A recent article from Axios attempts to say that the hospital and health system field is not being negatively impacted financially by the pandemic. The article ignores the diverse experiences of hospitals during the pandemic, particularly those that are under significant financial pressure.
According to our own estimates, the hospital field is estimated to lose at least $323 billion this year alone due to lost revenue from canceled or postponed services and costs associated with treating COVID patients. In addition, an analysis prepared by Kaufman, Hall & Associates, LLC and released by the AHA this summer found that without further government support, average hospital margins could sink to -7% in the second half of 2020, with half of all hospitals operating in the red.
It is important to remember that while every hospital and health system shares many of the same challenges in battling the pandemic, they are also all unique. The quarterly filings of some health systems are not representative of the field as a whole. There are many different hospital types that operate in this country, all of which have different resource and financial capacities. For example, many media reports have described other providers that are in the red due to the pandemic and are struggling to continue to provide care.
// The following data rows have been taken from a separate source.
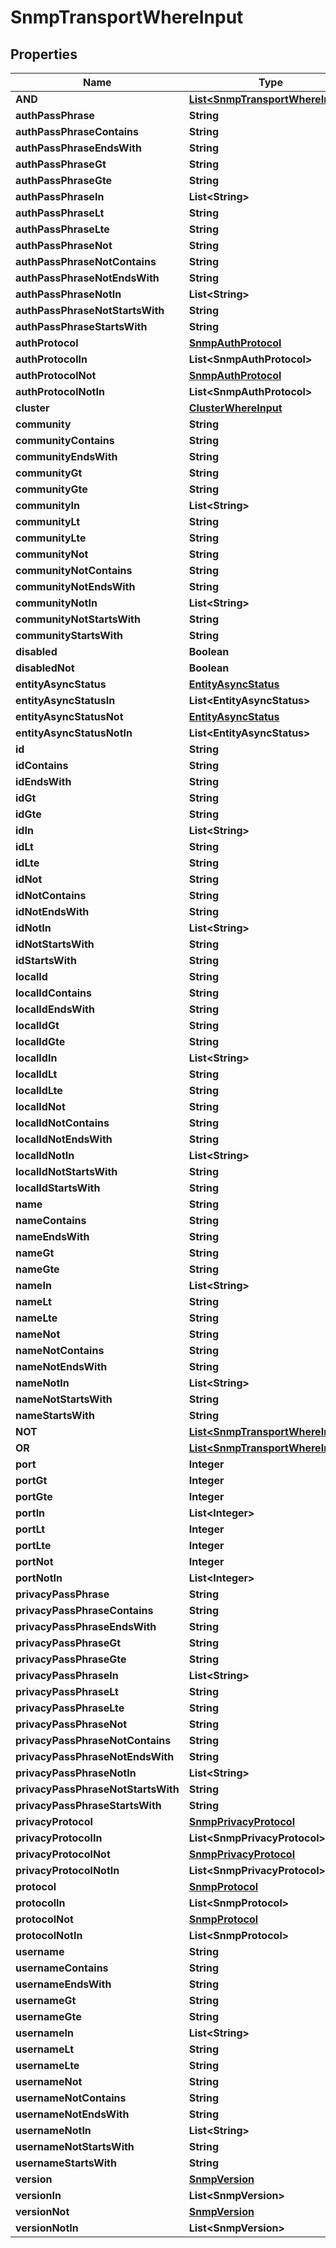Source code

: 

# SnmpTransportWhereInput


## Properties

Name | Type | Description | Notes
------------ | ------------- | ------------- | -------------
**AND** | [**List&lt;SnmpTransportWhereInput&gt;**](SnmpTransportWhereInput.md) |  |  [optional]
**authPassPhrase** | **String** |  |  [optional]
**authPassPhraseContains** | **String** |  |  [optional]
**authPassPhraseEndsWith** | **String** |  |  [optional]
**authPassPhraseGt** | **String** |  |  [optional]
**authPassPhraseGte** | **String** |  |  [optional]
**authPassPhraseIn** | **List&lt;String&gt;** |  |  [optional]
**authPassPhraseLt** | **String** |  |  [optional]
**authPassPhraseLte** | **String** |  |  [optional]
**authPassPhraseNot** | **String** |  |  [optional]
**authPassPhraseNotContains** | **String** |  |  [optional]
**authPassPhraseNotEndsWith** | **String** |  |  [optional]
**authPassPhraseNotIn** | **List&lt;String&gt;** |  |  [optional]
**authPassPhraseNotStartsWith** | **String** |  |  [optional]
**authPassPhraseStartsWith** | **String** |  |  [optional]
**authProtocol** | [**SnmpAuthProtocol**](SnmpAuthProtocol.md) |  |  [optional]
**authProtocolIn** | **List&lt;SnmpAuthProtocol&gt;** |  |  [optional]
**authProtocolNot** | [**SnmpAuthProtocol**](SnmpAuthProtocol.md) |  |  [optional]
**authProtocolNotIn** | **List&lt;SnmpAuthProtocol&gt;** |  |  [optional]
**cluster** | [**ClusterWhereInput**](ClusterWhereInput.md) |  |  [optional]
**community** | **String** |  |  [optional]
**communityContains** | **String** |  |  [optional]
**communityEndsWith** | **String** |  |  [optional]
**communityGt** | **String** |  |  [optional]
**communityGte** | **String** |  |  [optional]
**communityIn** | **List&lt;String&gt;** |  |  [optional]
**communityLt** | **String** |  |  [optional]
**communityLte** | **String** |  |  [optional]
**communityNot** | **String** |  |  [optional]
**communityNotContains** | **String** |  |  [optional]
**communityNotEndsWith** | **String** |  |  [optional]
**communityNotIn** | **List&lt;String&gt;** |  |  [optional]
**communityNotStartsWith** | **String** |  |  [optional]
**communityStartsWith** | **String** |  |  [optional]
**disabled** | **Boolean** |  |  [optional]
**disabledNot** | **Boolean** |  |  [optional]
**entityAsyncStatus** | [**EntityAsyncStatus**](EntityAsyncStatus.md) |  |  [optional]
**entityAsyncStatusIn** | **List&lt;EntityAsyncStatus&gt;** |  |  [optional]
**entityAsyncStatusNot** | [**EntityAsyncStatus**](EntityAsyncStatus.md) |  |  [optional]
**entityAsyncStatusNotIn** | **List&lt;EntityAsyncStatus&gt;** |  |  [optional]
**id** | **String** |  |  [optional]
**idContains** | **String** |  |  [optional]
**idEndsWith** | **String** |  |  [optional]
**idGt** | **String** |  |  [optional]
**idGte** | **String** |  |  [optional]
**idIn** | **List&lt;String&gt;** |  |  [optional]
**idLt** | **String** |  |  [optional]
**idLte** | **String** |  |  [optional]
**idNot** | **String** |  |  [optional]
**idNotContains** | **String** |  |  [optional]
**idNotEndsWith** | **String** |  |  [optional]
**idNotIn** | **List&lt;String&gt;** |  |  [optional]
**idNotStartsWith** | **String** |  |  [optional]
**idStartsWith** | **String** |  |  [optional]
**localId** | **String** |  |  [optional]
**localIdContains** | **String** |  |  [optional]
**localIdEndsWith** | **String** |  |  [optional]
**localIdGt** | **String** |  |  [optional]
**localIdGte** | **String** |  |  [optional]
**localIdIn** | **List&lt;String&gt;** |  |  [optional]
**localIdLt** | **String** |  |  [optional]
**localIdLte** | **String** |  |  [optional]
**localIdNot** | **String** |  |  [optional]
**localIdNotContains** | **String** |  |  [optional]
**localIdNotEndsWith** | **String** |  |  [optional]
**localIdNotIn** | **List&lt;String&gt;** |  |  [optional]
**localIdNotStartsWith** | **String** |  |  [optional]
**localIdStartsWith** | **String** |  |  [optional]
**name** | **String** |  |  [optional]
**nameContains** | **String** |  |  [optional]
**nameEndsWith** | **String** |  |  [optional]
**nameGt** | **String** |  |  [optional]
**nameGte** | **String** |  |  [optional]
**nameIn** | **List&lt;String&gt;** |  |  [optional]
**nameLt** | **String** |  |  [optional]
**nameLte** | **String** |  |  [optional]
**nameNot** | **String** |  |  [optional]
**nameNotContains** | **String** |  |  [optional]
**nameNotEndsWith** | **String** |  |  [optional]
**nameNotIn** | **List&lt;String&gt;** |  |  [optional]
**nameNotStartsWith** | **String** |  |  [optional]
**nameStartsWith** | **String** |  |  [optional]
**NOT** | [**List&lt;SnmpTransportWhereInput&gt;**](SnmpTransportWhereInput.md) |  |  [optional]
**OR** | [**List&lt;SnmpTransportWhereInput&gt;**](SnmpTransportWhereInput.md) |  |  [optional]
**port** | **Integer** |  |  [optional]
**portGt** | **Integer** |  |  [optional]
**portGte** | **Integer** |  |  [optional]
**portIn** | **List&lt;Integer&gt;** |  |  [optional]
**portLt** | **Integer** |  |  [optional]
**portLte** | **Integer** |  |  [optional]
**portNot** | **Integer** |  |  [optional]
**portNotIn** | **List&lt;Integer&gt;** |  |  [optional]
**privacyPassPhrase** | **String** |  |  [optional]
**privacyPassPhraseContains** | **String** |  |  [optional]
**privacyPassPhraseEndsWith** | **String** |  |  [optional]
**privacyPassPhraseGt** | **String** |  |  [optional]
**privacyPassPhraseGte** | **String** |  |  [optional]
**privacyPassPhraseIn** | **List&lt;String&gt;** |  |  [optional]
**privacyPassPhraseLt** | **String** |  |  [optional]
**privacyPassPhraseLte** | **String** |  |  [optional]
**privacyPassPhraseNot** | **String** |  |  [optional]
**privacyPassPhraseNotContains** | **String** |  |  [optional]
**privacyPassPhraseNotEndsWith** | **String** |  |  [optional]
**privacyPassPhraseNotIn** | **List&lt;String&gt;** |  |  [optional]
**privacyPassPhraseNotStartsWith** | **String** |  |  [optional]
**privacyPassPhraseStartsWith** | **String** |  |  [optional]
**privacyProtocol** | [**SnmpPrivacyProtocol**](SnmpPrivacyProtocol.md) |  |  [optional]
**privacyProtocolIn** | **List&lt;SnmpPrivacyProtocol&gt;** |  |  [optional]
**privacyProtocolNot** | [**SnmpPrivacyProtocol**](SnmpPrivacyProtocol.md) |  |  [optional]
**privacyProtocolNotIn** | **List&lt;SnmpPrivacyProtocol&gt;** |  |  [optional]
**protocol** | [**SnmpProtocol**](SnmpProtocol.md) |  |  [optional]
**protocolIn** | **List&lt;SnmpProtocol&gt;** |  |  [optional]
**protocolNot** | [**SnmpProtocol**](SnmpProtocol.md) |  |  [optional]
**protocolNotIn** | **List&lt;SnmpProtocol&gt;** |  |  [optional]
**username** | **String** |  |  [optional]
**usernameContains** | **String** |  |  [optional]
**usernameEndsWith** | **String** |  |  [optional]
**usernameGt** | **String** |  |  [optional]
**usernameGte** | **String** |  |  [optional]
**usernameIn** | **List&lt;String&gt;** |  |  [optional]
**usernameLt** | **String** |  |  [optional]
**usernameLte** | **String** |  |  [optional]
**usernameNot** | **String** |  |  [optional]
**usernameNotContains** | **String** |  |  [optional]
**usernameNotEndsWith** | **String** |  |  [optional]
**usernameNotIn** | **List&lt;String&gt;** |  |  [optional]
**usernameNotStartsWith** | **String** |  |  [optional]
**usernameStartsWith** | **String** |  |  [optional]
**version** | [**SnmpVersion**](SnmpVersion.md) |  |  [optional]
**versionIn** | **List&lt;SnmpVersion&gt;** |  |  [optional]
**versionNot** | [**SnmpVersion**](SnmpVersion.md) |  |  [optional]
**versionNotIn** | **List&lt;SnmpVersion&gt;** |  |  [optional]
In addition, the effects of the pandemic have not been evenly distributed across the country, with cities and states experiencing spikes in COVID infections and hospitalizations at different times. In some cases, the ability of geographically diverse health systems to redistribute supplies, capital, and in some cases, workforce capacity, when necessary, may help them deal with a pandemic.
This financial crisis is a serious obstacle to keeping the doors open for many hospitals. While we appreciate the support from the Administration and Congress, we need further help to stay afloat to continue our mission of caring for patients and communities.
Aaron Wesolowski is AHA’s vice president of policy research, analytics and strategy.